#574 Musings Beyond the Bunker (Friday February 3)
Good morning,
There are those events in our childhood that resonate for our lifetimes, some great and some trivial. And some come from the most prosaic events—many of those in school.
Among the great lessons I learned were those from a single event in a single class. I never told the teacher of the profound impact of this event. The event supports the propositions that eye-witness testimony is imprecise and undependable, and that times have changed a lot.
In ninth grade, I was on the school newspaper. One of the requirements to be on the paper was to take a class in journalism. The class was taught by an energetic, passionate, knowledgeable teacher, Mr. Thimgan. His class had the air of a newsroom and he was the grizzled editor at the city desk. While I was the beneficiary of great English teachers who taught me how to write, it was in this class that I first grasped how to construct a paragraph, tell a story, and get to the point quickly (though I may not be doing so right now!).
EYEWITNESS TESTIMONY
One day we were sitting in class when a gentleman burst into the room holding what appeared to be a gun. He demanded that Mr. Thimgan open his filing cabinet and hand over an envelope full of money. He then ran off.
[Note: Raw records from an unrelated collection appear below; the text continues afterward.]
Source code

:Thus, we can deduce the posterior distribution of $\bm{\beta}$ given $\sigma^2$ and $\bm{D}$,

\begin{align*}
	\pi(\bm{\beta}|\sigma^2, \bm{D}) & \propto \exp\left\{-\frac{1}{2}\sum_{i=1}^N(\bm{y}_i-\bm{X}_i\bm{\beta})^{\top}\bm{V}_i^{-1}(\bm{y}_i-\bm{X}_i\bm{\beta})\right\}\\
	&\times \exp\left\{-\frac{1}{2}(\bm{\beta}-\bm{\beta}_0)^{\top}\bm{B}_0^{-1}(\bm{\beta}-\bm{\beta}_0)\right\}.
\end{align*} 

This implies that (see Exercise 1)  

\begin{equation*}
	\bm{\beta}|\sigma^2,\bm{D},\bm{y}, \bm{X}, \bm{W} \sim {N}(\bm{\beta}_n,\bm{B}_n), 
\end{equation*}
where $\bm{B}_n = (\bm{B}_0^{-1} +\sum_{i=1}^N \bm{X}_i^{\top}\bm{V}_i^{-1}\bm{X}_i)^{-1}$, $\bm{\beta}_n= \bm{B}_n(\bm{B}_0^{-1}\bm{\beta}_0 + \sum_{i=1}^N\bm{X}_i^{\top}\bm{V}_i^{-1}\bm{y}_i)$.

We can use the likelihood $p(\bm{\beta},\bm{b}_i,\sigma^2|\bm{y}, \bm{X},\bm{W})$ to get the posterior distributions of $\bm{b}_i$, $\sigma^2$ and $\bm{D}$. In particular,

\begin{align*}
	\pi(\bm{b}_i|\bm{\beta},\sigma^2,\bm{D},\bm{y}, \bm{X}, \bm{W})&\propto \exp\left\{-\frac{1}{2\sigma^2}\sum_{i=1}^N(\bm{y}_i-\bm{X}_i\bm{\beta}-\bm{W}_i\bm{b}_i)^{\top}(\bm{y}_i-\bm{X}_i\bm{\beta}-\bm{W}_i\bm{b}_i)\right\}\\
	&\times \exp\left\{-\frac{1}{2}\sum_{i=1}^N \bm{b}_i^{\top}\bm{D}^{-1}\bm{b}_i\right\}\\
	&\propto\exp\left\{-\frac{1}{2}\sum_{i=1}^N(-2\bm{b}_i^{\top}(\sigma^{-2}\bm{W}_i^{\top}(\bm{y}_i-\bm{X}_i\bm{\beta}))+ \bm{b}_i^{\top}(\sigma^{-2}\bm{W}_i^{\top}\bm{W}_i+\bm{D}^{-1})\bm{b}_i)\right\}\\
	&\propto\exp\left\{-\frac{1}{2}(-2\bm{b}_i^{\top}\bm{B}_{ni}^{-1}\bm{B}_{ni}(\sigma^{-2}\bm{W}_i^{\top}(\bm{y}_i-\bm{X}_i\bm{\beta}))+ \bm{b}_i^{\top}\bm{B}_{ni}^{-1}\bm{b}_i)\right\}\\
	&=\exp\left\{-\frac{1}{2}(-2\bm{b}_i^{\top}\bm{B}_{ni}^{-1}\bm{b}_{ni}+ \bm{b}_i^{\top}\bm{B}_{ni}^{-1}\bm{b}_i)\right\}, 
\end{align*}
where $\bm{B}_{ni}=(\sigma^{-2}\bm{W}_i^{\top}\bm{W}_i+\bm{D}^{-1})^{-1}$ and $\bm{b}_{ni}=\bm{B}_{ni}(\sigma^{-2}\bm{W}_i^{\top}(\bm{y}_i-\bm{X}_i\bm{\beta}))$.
Of course, the gentleman sporting the revolver was not a thief, nor was he actually holding a gun. The purpose of this exercise was to demonstrate our ability, in real time, to recall the details of the episode. Needless to say, this demonstration could never have taken place these days. One can hardly imagine that any instructor would even make a joke of the fact that a person on campus was carrying a weapon. Yet, in the 1970s it was unimaginable that someone would come onto a high school campus wielding a gun. Today that scenario, sadly, is all too common. Things have changed quite a bit.
The lesson we were to learn was about the veracity of eyewitness testimony. After the “incident,” our teacher asked us to take out a pencil and answer a series of questions, in order to determine the accuracy of our recollection of a “crime” committed right before us. He posed a number of questions to determine the accuracy of our recollection, including (a) what door did the thief walk in, (b) what color hair was his hair, (c) which hand did he hold the gun in, (d) what were his precise words, (e) what was the style and color of his shirt, and (f) what did he actually take. After we wrote our answers, we got the answers. Not one of us got all the answers correct. In fact, few of us recalled very many of these details at all—and those who were most confident were the poorest performers.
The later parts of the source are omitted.